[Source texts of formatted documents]
=-=-=-=-=
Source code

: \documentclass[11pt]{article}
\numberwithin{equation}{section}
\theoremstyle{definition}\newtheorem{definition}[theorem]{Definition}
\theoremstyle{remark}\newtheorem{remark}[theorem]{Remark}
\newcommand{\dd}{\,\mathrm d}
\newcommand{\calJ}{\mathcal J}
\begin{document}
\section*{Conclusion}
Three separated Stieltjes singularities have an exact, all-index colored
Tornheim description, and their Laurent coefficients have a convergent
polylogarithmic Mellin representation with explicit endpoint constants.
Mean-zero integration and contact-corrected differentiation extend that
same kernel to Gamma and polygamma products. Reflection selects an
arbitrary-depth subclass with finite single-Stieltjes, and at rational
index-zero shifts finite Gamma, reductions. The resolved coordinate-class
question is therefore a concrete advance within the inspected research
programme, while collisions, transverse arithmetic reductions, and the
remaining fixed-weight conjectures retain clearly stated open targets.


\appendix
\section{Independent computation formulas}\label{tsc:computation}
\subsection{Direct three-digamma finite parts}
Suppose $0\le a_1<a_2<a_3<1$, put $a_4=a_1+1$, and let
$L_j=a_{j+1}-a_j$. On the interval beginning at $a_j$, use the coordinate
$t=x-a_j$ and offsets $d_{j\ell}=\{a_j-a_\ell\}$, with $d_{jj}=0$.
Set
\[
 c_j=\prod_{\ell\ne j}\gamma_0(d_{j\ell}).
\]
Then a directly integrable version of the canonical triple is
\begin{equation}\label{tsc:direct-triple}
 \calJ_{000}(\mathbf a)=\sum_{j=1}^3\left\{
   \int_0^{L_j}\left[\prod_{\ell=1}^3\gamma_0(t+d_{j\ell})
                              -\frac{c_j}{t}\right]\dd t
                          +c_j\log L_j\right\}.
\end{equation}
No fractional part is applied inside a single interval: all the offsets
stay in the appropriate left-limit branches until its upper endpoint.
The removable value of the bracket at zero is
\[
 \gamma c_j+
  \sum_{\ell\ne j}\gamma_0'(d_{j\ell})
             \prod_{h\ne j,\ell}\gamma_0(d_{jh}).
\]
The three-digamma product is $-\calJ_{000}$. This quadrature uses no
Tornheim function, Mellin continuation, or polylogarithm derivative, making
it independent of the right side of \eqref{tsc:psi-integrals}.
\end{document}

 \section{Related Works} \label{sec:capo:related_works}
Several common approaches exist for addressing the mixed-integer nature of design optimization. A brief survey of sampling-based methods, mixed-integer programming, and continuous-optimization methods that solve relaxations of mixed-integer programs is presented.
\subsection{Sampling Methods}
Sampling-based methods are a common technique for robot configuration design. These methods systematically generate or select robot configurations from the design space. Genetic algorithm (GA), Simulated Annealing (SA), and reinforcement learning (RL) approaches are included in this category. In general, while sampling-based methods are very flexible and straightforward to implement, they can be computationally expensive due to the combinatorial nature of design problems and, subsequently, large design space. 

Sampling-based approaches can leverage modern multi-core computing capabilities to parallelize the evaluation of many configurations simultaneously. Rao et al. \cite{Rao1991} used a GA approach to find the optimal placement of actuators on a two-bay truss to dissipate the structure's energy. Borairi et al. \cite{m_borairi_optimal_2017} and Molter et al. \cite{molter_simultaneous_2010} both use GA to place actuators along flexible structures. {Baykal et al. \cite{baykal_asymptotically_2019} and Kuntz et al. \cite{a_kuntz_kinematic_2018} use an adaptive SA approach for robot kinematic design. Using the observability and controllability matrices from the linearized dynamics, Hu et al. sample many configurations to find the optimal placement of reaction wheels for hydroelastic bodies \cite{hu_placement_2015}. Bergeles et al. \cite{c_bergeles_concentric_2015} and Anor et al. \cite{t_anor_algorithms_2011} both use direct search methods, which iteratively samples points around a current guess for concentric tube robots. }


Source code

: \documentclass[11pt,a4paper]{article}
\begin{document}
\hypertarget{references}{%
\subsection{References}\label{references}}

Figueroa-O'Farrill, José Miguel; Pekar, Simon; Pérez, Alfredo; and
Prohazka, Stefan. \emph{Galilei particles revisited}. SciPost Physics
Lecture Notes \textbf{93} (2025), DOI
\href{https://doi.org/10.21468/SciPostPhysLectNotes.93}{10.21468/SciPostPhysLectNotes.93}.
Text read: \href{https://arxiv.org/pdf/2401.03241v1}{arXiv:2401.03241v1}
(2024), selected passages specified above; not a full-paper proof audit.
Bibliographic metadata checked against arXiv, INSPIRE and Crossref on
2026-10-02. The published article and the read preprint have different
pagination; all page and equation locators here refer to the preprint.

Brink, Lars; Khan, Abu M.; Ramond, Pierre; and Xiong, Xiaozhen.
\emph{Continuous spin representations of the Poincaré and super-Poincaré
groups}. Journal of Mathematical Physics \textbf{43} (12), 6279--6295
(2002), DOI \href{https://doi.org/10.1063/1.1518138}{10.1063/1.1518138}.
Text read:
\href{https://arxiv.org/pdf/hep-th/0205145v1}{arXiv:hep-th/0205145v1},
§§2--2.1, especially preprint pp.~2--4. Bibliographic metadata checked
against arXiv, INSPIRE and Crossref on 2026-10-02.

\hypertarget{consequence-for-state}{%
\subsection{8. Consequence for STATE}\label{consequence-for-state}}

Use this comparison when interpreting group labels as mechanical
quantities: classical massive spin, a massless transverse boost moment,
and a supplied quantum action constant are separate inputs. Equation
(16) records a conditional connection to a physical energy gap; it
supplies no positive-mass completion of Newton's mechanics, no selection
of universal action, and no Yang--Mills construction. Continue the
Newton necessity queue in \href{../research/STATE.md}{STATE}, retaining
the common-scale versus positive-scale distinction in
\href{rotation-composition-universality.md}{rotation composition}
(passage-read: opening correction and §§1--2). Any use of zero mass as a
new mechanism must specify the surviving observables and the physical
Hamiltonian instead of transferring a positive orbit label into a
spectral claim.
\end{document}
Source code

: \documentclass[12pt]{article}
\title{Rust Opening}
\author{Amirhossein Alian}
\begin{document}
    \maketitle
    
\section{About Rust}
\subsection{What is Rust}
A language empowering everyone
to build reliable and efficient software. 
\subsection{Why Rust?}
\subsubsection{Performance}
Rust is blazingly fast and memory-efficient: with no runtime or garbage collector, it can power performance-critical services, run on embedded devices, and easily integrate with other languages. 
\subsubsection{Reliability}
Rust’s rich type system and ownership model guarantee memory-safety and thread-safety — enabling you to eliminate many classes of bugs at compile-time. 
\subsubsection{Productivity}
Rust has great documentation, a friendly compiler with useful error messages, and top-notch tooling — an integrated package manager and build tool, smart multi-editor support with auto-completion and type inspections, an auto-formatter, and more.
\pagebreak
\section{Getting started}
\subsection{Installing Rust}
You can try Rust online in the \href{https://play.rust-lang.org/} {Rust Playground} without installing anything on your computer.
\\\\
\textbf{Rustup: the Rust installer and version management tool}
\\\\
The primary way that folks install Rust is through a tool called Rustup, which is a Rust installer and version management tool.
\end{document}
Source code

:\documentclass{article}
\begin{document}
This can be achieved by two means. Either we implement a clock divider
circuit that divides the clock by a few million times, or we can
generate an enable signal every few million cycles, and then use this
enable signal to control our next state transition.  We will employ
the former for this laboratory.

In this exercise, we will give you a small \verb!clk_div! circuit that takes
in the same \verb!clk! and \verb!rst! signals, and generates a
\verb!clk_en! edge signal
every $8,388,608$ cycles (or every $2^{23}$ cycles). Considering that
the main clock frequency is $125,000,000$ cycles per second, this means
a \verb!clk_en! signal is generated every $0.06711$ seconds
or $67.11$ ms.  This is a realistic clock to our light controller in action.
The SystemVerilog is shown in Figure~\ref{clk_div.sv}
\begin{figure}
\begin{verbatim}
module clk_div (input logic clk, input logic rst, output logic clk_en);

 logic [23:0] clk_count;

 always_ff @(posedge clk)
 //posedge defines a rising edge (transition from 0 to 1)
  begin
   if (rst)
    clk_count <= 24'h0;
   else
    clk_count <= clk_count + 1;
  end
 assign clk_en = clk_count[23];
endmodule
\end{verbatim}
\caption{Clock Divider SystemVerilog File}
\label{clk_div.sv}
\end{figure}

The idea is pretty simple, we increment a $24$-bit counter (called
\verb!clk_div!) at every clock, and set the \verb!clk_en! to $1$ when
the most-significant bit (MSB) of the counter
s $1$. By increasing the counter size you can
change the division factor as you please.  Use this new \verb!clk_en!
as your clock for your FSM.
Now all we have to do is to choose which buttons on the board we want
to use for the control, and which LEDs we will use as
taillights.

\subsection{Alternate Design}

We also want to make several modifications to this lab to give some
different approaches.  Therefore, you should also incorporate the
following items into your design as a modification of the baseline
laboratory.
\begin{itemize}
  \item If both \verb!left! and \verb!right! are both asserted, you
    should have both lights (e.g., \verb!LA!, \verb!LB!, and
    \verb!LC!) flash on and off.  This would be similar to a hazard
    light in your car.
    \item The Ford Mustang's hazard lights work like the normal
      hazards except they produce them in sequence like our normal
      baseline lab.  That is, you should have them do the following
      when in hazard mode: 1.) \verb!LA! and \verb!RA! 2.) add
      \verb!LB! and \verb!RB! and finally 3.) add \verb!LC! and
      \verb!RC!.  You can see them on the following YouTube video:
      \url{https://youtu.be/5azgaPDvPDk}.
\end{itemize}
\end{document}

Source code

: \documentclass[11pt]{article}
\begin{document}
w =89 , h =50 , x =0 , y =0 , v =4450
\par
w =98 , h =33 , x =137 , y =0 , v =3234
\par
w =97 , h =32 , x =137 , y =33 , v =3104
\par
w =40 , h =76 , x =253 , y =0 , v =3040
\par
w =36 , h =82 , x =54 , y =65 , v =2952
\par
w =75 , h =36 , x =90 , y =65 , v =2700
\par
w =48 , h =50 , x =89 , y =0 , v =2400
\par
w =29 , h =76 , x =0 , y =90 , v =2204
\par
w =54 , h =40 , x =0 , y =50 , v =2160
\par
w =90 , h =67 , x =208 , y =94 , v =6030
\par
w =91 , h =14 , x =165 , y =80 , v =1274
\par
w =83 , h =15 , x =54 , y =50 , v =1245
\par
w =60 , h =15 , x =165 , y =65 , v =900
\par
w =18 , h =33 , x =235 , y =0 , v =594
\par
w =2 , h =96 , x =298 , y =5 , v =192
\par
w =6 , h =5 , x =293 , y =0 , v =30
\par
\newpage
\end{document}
=-=-=-=-=
What lines above contain the word "theorem"? Return each such line.

\theoremstyle{definition}\newtheorem{definition}[theorem]{Definition}
\theoremstyle{remark}\newtheorem{remark}[theorem]{Remark}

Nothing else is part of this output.